Überflutungen am A10 Center

Im Ortsbereich Hoherlehme, vor allem im Umfeld des A10 Centers, muss das System der Regenwasserableitung und -versickerung deutlich verbessert werden. Das haben die zwei Starkregenereignisse der letzten Wochen deutlich gemacht. Das A10 Center ist regelrecht übergelaufen und hat den Straßenverkehr dort zeitweilig zum Erliegen gebracht. Unsere Wildauer Feuerwehr war im Dauereinsatz, und das auch zu Zeiten, in denen die meisten anderen Menschen den Schlaf des Gerechten schlafen.

Im Bereich des A10 Centers muss etwas gemacht werden. Die Versiegelung des Bodens ist sehr umfangreich und darüber hinaus ist der Boden in diesem Gebiet nur wenig versickerungsfähig aufgrund seines hohen Lehmanteils (Hoherlehme).

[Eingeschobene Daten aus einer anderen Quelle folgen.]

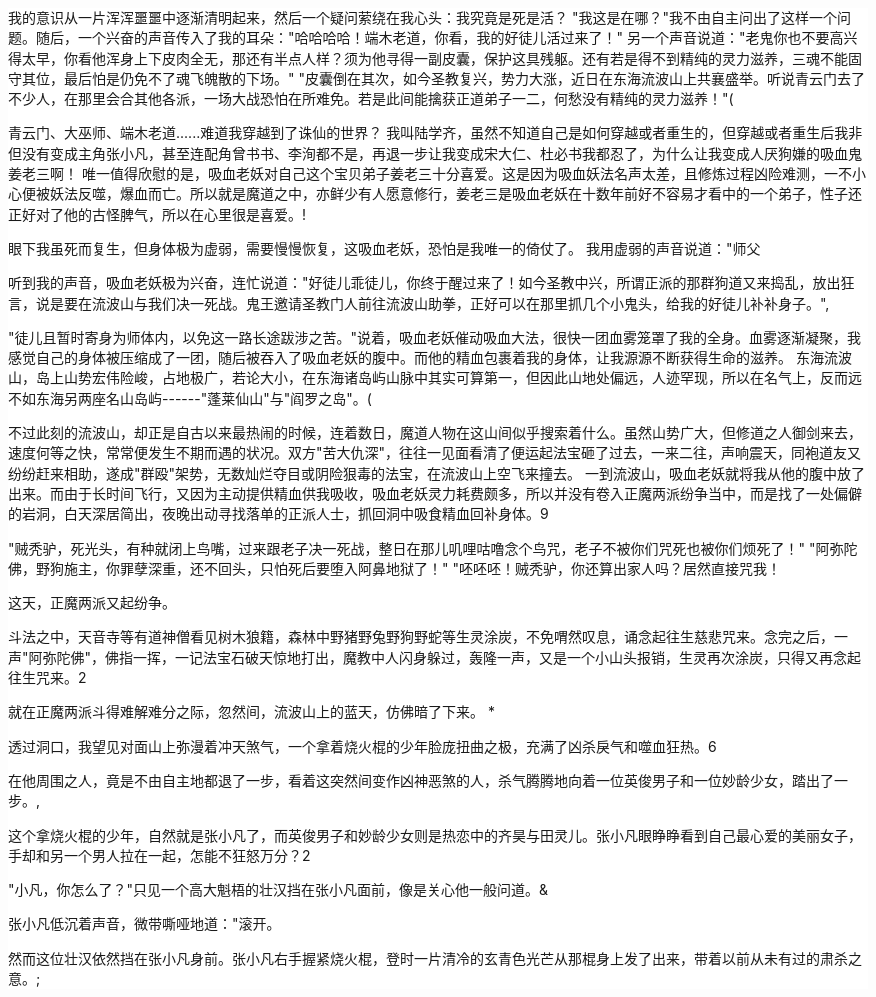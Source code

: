 

我的意识从一片浑浑噩噩中逐渐清明起来，然后一个疑问萦绕在我心头：我究竟是死是活？ "我这是在哪？"我不由自主问出了这样一个问题。随后，一个兴奋的声音传入了我的耳朵："哈哈哈哈！端木老道，你看，我的好徒儿活过来了！" 另一个声音说道："老鬼你也不要高兴得太早，你看他浑身上下皮肉全无，那还有半点人样？须为他寻得一副皮囊，保护这具残躯。还有若是得不到精纯的灵力滋养，三魂不能固守其位，最后怕是仍免不了魂飞魄散的下场。" "皮囊倒在其次，如今圣教复兴，势力大涨，近日在东海流波山上共襄盛举。听说青云门去了不少人，在那里会合其他各派，一场大战恐怕在所难免。若是此间能擒获正道弟子一二，何愁没有精纯的灵力滋养！"(

青云门、大巫师、端木老道......难道我穿越到了诛仙的世界？ 我叫陆学齐，虽然不知道自己是如何穿越或者重生的，但穿越或者重生后我非但没有变成主角张小凡，甚至连配角曾书书、李洵都不是，再退一步让我变成宋大仁、杜必书我都忍了，为什么让我变成人厌狗嫌的吸血鬼姜老三啊！ 唯一值得欣慰的是，吸血老妖对自己这个宝贝弟子姜老三十分喜爱。这是因为吸血妖法名声太差，且修炼过程凶险难测，一不小心便被妖法反噬，爆血而亡。所以就是魔道之中，亦鲜少有人愿意修行，姜老三是吸血老妖在十数年前好不容易才看中的一个弟子，性子还正好对了他的古怪脾气，所以在心里很是喜爱。!



眼下我虽死而复生，但身体极为虚弱，需要慢慢恢复，这吸血老妖，恐怕是我唯一的倚仗了。 我用虚弱的声音说道："师父



听到我的声音，吸血老妖极为兴奋，连忙说道："好徒儿乖徒儿，你终于醒过来了！如今圣教中兴，所谓正派的那群狗道又来捣乱，放出狂言，说是要在流波山与我们决一死战。鬼王邀请圣教门人前往流波山助拳，正好可以在那里抓几个小鬼头，给我的好徒儿补补身子。",



"徒儿且暂时寄身为师体内，以免这一路长途跋涉之苦。"说着，吸血老妖催动吸血大法，很快一团血雾笼罩了我的全身。血雾逐渐凝聚，我感觉自己的身体被压缩成了一团，随后被吞入了吸血老妖的腹中。而他的精血包裹着我的身体，让我源源不断获得生命的滋养。 东海流波山，岛上山势宏伟险峻，占地极广，若论大小，在东海诸岛屿山脉中其实可算第一，但因此山地处偏远，人迹罕现，所以在名气上，反而远不如东海另两座名山岛屿------"蓬莱仙山"与"阎罗之岛"。(



不过此刻的流波山，却正是自古以来最热闹的时候，连着数日，魔道人物在这山间似乎搜索着什么。虽然山势广大，但修道之人御剑来去，速度何等之快，常常便发生不期而遇的状况。双方"苦大仇深"，往往一见面看清了便运起法宝砸了过去，一来二往，声响震天，同袍道友又纷纷赶来相助，遂成"群殴"架势，无数灿烂夺目或阴险狠毒的法宝，在流波山上空飞来撞去。 一到流波山，吸血老妖就将我从他的腹中放了出来。而由于长时间飞行，又因为主动提供精血供我吸收，吸血老妖灵力耗费颇多，所以并没有卷入正魔两派纷争当中，而是找了一处偏僻的岩洞，白天深居简出，夜晚出动寻找落单的正派人士，抓回洞中吸食精血回补身体。9



"贼秃驴，死光头，有种就闭上鸟嘴，过来跟老子决一死战，整日在那儿叽哩咕噜念个鸟咒，老子不被你们咒死也被你们烦死了！" "阿弥陀佛，野狗施主，你罪孽深重，还不回头，只怕死后要堕入阿鼻地狱了！" "呸呸呸！贼秃驴，你还算出家人吗？居然直接咒我！

这天，正魔两派又起纷争。



斗法之中，天音寺等有道神僧看见树木狼籍，森林中野猪野兔野狗野蛇等生灵涂炭，不免喟然叹息，诵念起往生慈悲咒来。念完之后，一声"阿弥陀佛"，佛指一挥，一记法宝石破天惊地打出，魔教中人闪身躲过，轰隆一声，又是一个小山头报销，生灵再次涂炭，只得又再念起往生咒来。2



就在正魔两派斗得难解难分之际，忽然间，流波山上的蓝天，仿佛暗了下来。 *



透过洞口，我望见对面山上弥漫着冲天煞气，一个拿着烧火棍的少年脸庞扭曲之极，充满了凶杀戾气和噬血狂热。6



在他周围之人，竟是不由自主地都退了一步，看着这突然间变作凶神恶煞的人，杀气腾腾地向着一位英俊男子和一位妙龄少女，踏出了一步。,



这个拿烧火棍的少年，自然就是张小凡了，而英俊男子和妙龄少女则是热恋中的齐昊与田灵儿。张小凡眼睁睁看到自己最心爱的美丽女子，手却和另一个男人拉在一起，怎能不狂怒万分？2



"小凡，你怎么了？"只见一个高大魁梧的壮汉挡在张小凡面前，像是关心他一般问道。&

张小凡低沉着声音，微带嘶哑地道："滚开。



然而这位壮汉依然挡在张小凡身前。张小凡右手握紧烧火棍，登时一片清冷的玄青色光芒从那棍身上发了出来，带着以前从未有过的肃杀之意。;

Eine Lösung kann nur im Teamwork aller Beteiligten und Betroffenen geschaffen werden. Die Stadt hatte deshalb bereits am 12.07.2017 einen Großteil der Beteiligten und Betroffenen an einen Tisch geholt, um eine Verständigung über Lösungsmöglichkeiten zu erreichen. Ein erstes gemeinsames Ergebnis war, zunächst ein qualifizierten Fachbüro mit einer Gesamtkonzeption zu beauftragen. Diese Konzeption soll die Ursachen erforschen, die Stärken und Schwächen des jetzigen Systems analysieren und verschiedene Lösungsansätze zur Verbesserung der Regenwasserableitung und -versickerung aufzeigen. Die Stadt Wildau holt gegenwärtig Angebote für eine solche Gesamtkonzeption ein. Diese werden mit den Beteiligten und Betroffenen beraten mit dem Ziel, diese Gesamtkonzeption gemeinsam umzusetzen. Im Nachgang werden dann abgestimmte Investitionen unterschiedlicher Akteure in die Regenwasserableitung und -versickerung folgen müssen. Der gemeinsame Investitionsaufwand wird nicht gering sein. Er ist aber notwendig, weil auch Starkregenereignisse auf Grund des Klimawandels zukünftig noch öfter auftreten werden. Die Stadt Wildau hat sich bereit erklärt, in diesem notwendigen, komplexen Verbesserungsprozess zu moderieren und inhaltlich federführend zu sein.